21. The method of claim 19 , comprising:
recycling a portion of the liquid CO2 to the melting zone of the rotating freezer/melter; and
using the portion of the liquid CO2 to melt the solid CO2 within the melting zone.
22. The method of claim 19 , comprising:
recovering residual CO2 from the gas mixture via a CO2 separation device downstream of the freezing zone of the rotating freezer/melter;
pressurizing the recovered residual CO2 via a compressor to produce a pressurized CO2 vapor stream; and
using the pressurized CO2 vapor stream to melt the solid CO2 within the melting zone of the rotating freezer/melter.
23. The method of claim 18 , comprising producing power via a power plant, wherein an exhaust gas from the power plant provides the gas mixture, and wherein the gas mixture comprises the CO2, H2O, and inert gas.
24. The method of claim 23 , comprising removing the H2O from the gas mixture via a dehydration system.
25. The method of claim 23 , wherein producing the power via the power plant comprises:
providing mechanical energy via an expander turbine using energy extracted from the gas mixture after combustion of the gas mixture in a combustor; and
generating electricity via a generator using the mechanical energy provided by the expander turbine.
26. The method of claim 23 , wherein producing the power via the power plant comprises:
providing mechanical energy via an expander turbine using energy extracted from the gas mixture after combustion of the gas mixture in a combustor;
generating steam via a heat recovery steam generator (HRSG) by heating a boiler with an exhaust stream from the expander turbine;
providing mechanical energy via a steam turbine using energy extracted from the steam generated by the HRSG; and
generating electricity via a generator using the mechanical energy provided by the expander turbine and the steam turbine.
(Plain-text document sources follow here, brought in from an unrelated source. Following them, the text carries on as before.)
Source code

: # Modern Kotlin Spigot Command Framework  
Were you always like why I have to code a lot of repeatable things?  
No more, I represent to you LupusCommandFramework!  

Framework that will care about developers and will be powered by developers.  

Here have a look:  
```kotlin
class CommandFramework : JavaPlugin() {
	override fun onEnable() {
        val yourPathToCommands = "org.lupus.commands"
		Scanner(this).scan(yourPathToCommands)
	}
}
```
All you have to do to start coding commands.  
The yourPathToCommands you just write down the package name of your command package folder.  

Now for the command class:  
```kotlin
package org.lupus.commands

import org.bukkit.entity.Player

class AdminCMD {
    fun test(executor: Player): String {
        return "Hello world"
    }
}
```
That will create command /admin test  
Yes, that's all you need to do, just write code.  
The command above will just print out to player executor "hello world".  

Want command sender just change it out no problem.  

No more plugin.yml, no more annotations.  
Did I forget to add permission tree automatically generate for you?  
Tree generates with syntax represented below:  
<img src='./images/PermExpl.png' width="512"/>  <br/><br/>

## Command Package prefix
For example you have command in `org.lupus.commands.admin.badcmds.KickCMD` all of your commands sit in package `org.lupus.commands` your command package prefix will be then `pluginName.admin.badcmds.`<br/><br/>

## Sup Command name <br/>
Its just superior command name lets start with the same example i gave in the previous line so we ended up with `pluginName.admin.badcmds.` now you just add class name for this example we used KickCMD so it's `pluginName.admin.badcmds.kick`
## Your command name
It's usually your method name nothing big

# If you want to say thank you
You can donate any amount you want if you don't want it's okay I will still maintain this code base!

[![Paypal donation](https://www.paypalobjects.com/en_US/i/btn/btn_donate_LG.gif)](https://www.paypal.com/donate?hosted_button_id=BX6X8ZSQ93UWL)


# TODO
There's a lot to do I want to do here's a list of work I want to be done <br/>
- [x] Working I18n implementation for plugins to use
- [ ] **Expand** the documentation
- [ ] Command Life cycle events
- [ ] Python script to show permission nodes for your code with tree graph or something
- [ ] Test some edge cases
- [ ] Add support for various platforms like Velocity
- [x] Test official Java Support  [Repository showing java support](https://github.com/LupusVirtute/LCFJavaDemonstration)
27. A rotating freezer/melter for recovering carbon dioxide (CO2) from a gas mixture, comprising:
a freezing zone;
a melting zone; and
a rotor configured to rotate through the freezing zone and the melting zone;
wherein solid CO2 formed from a gas mixture is captured on the rotor while the rotor is rotating through the freezing zone, and wherein the solid CO2 melts and flows through the rotor as liquid CO2 while the rotor is rotating through the melting zone.
28. The rotating freezer/melter of claim 27 , wherein the rotor comprises porous ceramic.
29. The rotating freezer/melter of claim 27 , wherein the rotor comprises a plurality of layers of metal mesh screens.
30. The rotating freezer/melter of claim 27 , comprising a sealing device for individually sealing both the freezing zone and the melting zone of the rotating freezer/melter.
31. The rotating freezer/melter of claim 27 , wherein gaseous components within the gas mixture flow through the rotor while the rotor is rotating through the freezing zone.